**What is needed:** Copy all lines holding the word "directory" from the entries.
◇ ◇ ◇ ◇ ◇ ◇ ◇
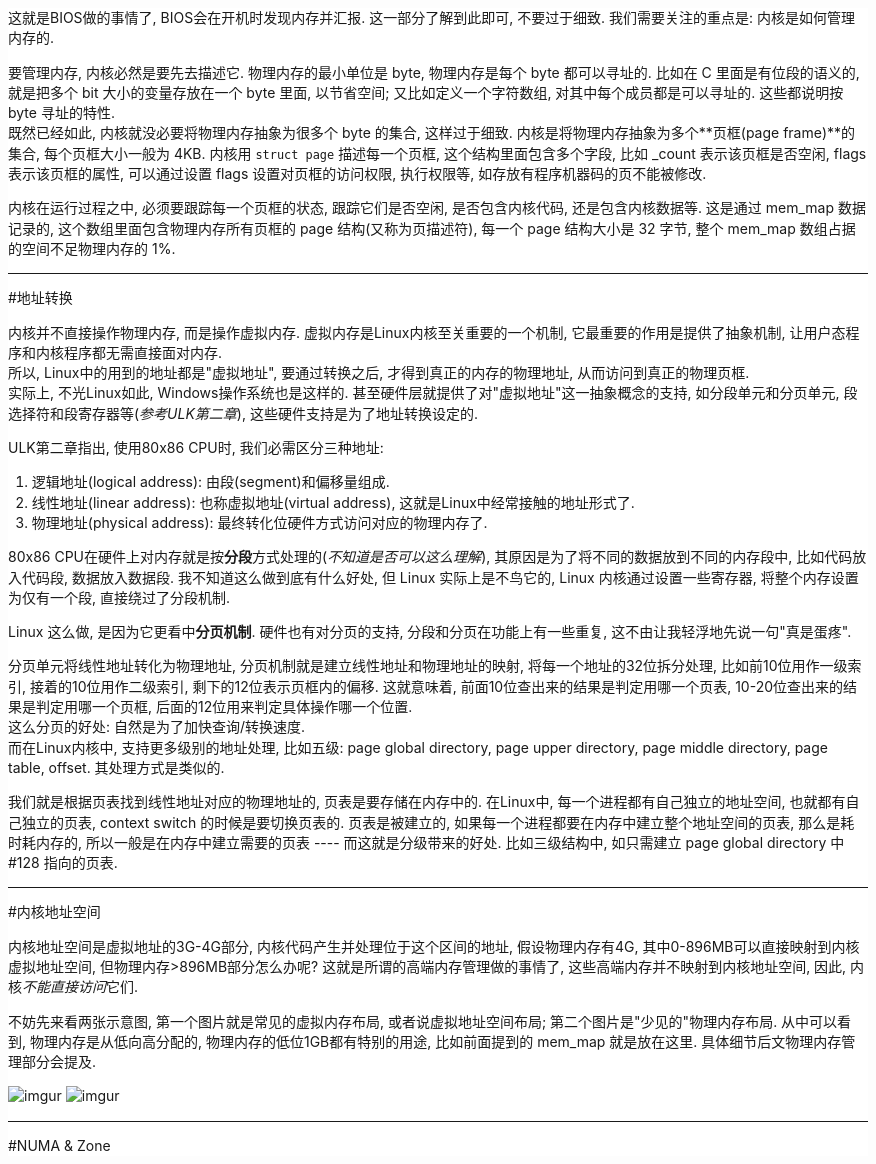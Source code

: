 这就是BIOS做的事情了, BIOS会在开机时发现内存并汇报. 这一部分了解到此即可, 不要过于细致. 我们需要关注的重点是: 内核是如何管理内存的.


要管理内存, 内核必然是要先去描述它. 物理内存的最小单位是 byte, 物理内存是每个 byte 都可以寻址的. 比如在 C 里面是有位段的语义的, 就是把多个 bit 大小的变量存放在一个 byte 里面, 以节省空间; 又比如定义一个字符数组, 对其中每个成员都是可以寻址的. 这些都说明按 byte 寻址的特性.  
既然已经如此, 内核就没必要将物理内存抽象为很多个 byte 的集合, 这样过于细致. 内核是将物理内存抽象为多个**页框(page frame)**的集合, 每个页框大小一般为 4KB. 内核用 `struct page` 描述每一个页框, 这个结构里面包含多个字段, 比如 _count 表示该页框是否空闲, flags 表示该页框的属性, 可以通过设置 flags 设置对页框的访问权限, 执行权限等, 如存放有程序机器码的页不能被修改.

内核在运行过程之中, 必须要跟踪每一个页框的状态, 跟踪它们是否空闲, 是否包含内核代码, 还是包含内核数据等. 这是通过 mem_map 数据记录的, 这个数组里面包含物理内存所有页框的 page 结构(又称为页描述符), 每一个 page 结构大小是 32 字节, 整个 mem_map 数组占据的空间不足物理内存的 1%.  

---

#地址转换

内核并不直接操作物理内存, 而是操作虚拟内存. 虚拟内存是Linux内核至关重要的一个机制, 它最重要的作用是提供了抽象机制, 让用户态程序和内核程序都无需直接面对内存.  
所以, Linux中的用到的地址都是"虚拟地址", 要通过转换之后, 才得到真正的内存的物理地址, 从而访问到真正的物理页框.  
实际上, 不光Linux如此, Windows操作系统也是这样的. 甚至硬件层就提供了对"虚拟地址"这一抽象概念的支持, 如分段单元和分页单元, 段选择符和段寄存器等(*参考ULK第二章*), 这些硬件支持是为了地址转换设定的.

ULK第二章指出, 使用80x86 CPU时, 我们必需区分三种地址:  
1. 逻辑地址(logical address): 由段(segment)和偏移量组成.  
2. 线性地址(linear address): 也称虚拟地址(virtual address), 这就是Linux中经常接触的地址形式了.  
3. 物理地址(physical address): 最终转化位硬件方式访问对应的物理内存了.  

80x86 CPU在硬件上对内存就是按**分段**方式处理的(*不知道是否可以这么理解*), 其原因是为了将不同的数据放到不同的内存段中, 比如代码放入代码段, 数据放入数据段. 我不知道这么做到底有什么好处, 但 Linux 实际上是不鸟它的, Linux 内核通过设置一些寄存器, 将整个内存设置为仅有一个段, 直接绕过了分段机制.

Linux 这么做, 是因为它更看中**分页机制**. 硬件也有对分页的支持, 分段和分页在功能上有一些重复, 这不由让我轻浮地先说一句"真是蛋疼".  

分页单元将线性地址转化为物理地址, 分页机制就是建立线性地址和物理地址的映射, 将每一个地址的32位拆分处理, 比如前10位用作一级索引, 接着的10位用作二级索引, 剩下的12位表示页框内的偏移. 这就意味着, 前面10位查出来的结果是判定用哪一个页表, 10-20位查出来的结果是判定用哪一个页框, 后面的12位用来判定具体操作哪一个位置.  
这么分页的好处: 自然是为了加快查询/转换速度.  
而在Linux内核中, 支持更多级别的地址处理, 比如五级: page global directory, page upper directory, page middle directory, page table, offset. 其处理方式是类似的.

我们就是根据页表找到线性地址对应的物理地址的, 页表是要存储在内存中的. 在Linux中, 每一个进程都有自己独立的地址空间, 也就都有自己独立的页表, context switch 的时候是要切换页表的. 页表是被建立的, 如果每一个进程都要在内存中建立整个地址空间的页表, 那么是耗时耗内存的, 所以一般是在内存中建立需要的页表 ---- 而这就是分级带来的好处. 比如三级结构中, 如只需建立 page global directory 中 #128 指向的页表.

---

#内核地址空间

内核地址空间是虚拟地址的3G-4G部分, 内核代码产生并处理位于这个区间的地址, 假设物理内存有4G, 其中0-896MB可以直接映射到内核虚拟地址空间, 但物理内存>896MB部分怎么办呢? 这就是所谓的高端内存管理做的事情了, 这些高端内存并不映射到内核地址空间, 因此, 内核*不能直接访问*它们.

不妨先来看两张示意图, 第一个图片就是常见的虚拟内存布局, 或者说虚拟地址空间布局; 第二个图片是"少见的"物理内存布局. 从中可以看到, 物理内存是从低向高分配的, 物理内存的低位1GB都有特别的用途, 比如前面提到的 mem_map 就是放在这里. 具体细节后文物理内存管理部分会提及.

![imgur](http://i.imgur.com/RxQ7g.png)
![imgur](http://i.imgur.com/sC30k.png)

---

#NUMA & Zone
◇ ◇ ◇ ◇ ◇ ◇ ◇
**Answer to this problem:**
而在Linux内核中, 支持更多级别的地址处理, 比如五级: page global directory, page upper directory, page middle directory, page table, offset. 其处理方式是类似的.
我们就是根据页表找到线性地址对应的物理地址的, 页表是要存储在内存中的. 在Linux中, 每一个进程都有自己独立的地址空间, 也就都有自己独立的页表, context switch 的时候是要切换页表的. 页表是被建立的, 如果每一个进程都要在内存中建立整个地址空间的页表, 那么是耗时耗内存的, 所以一般是在内存中建立需要的页表 ---- 而这就是分级带来的好处. 比如三级结构中, 如只需建立 page global directory 中 #128 指向的页表.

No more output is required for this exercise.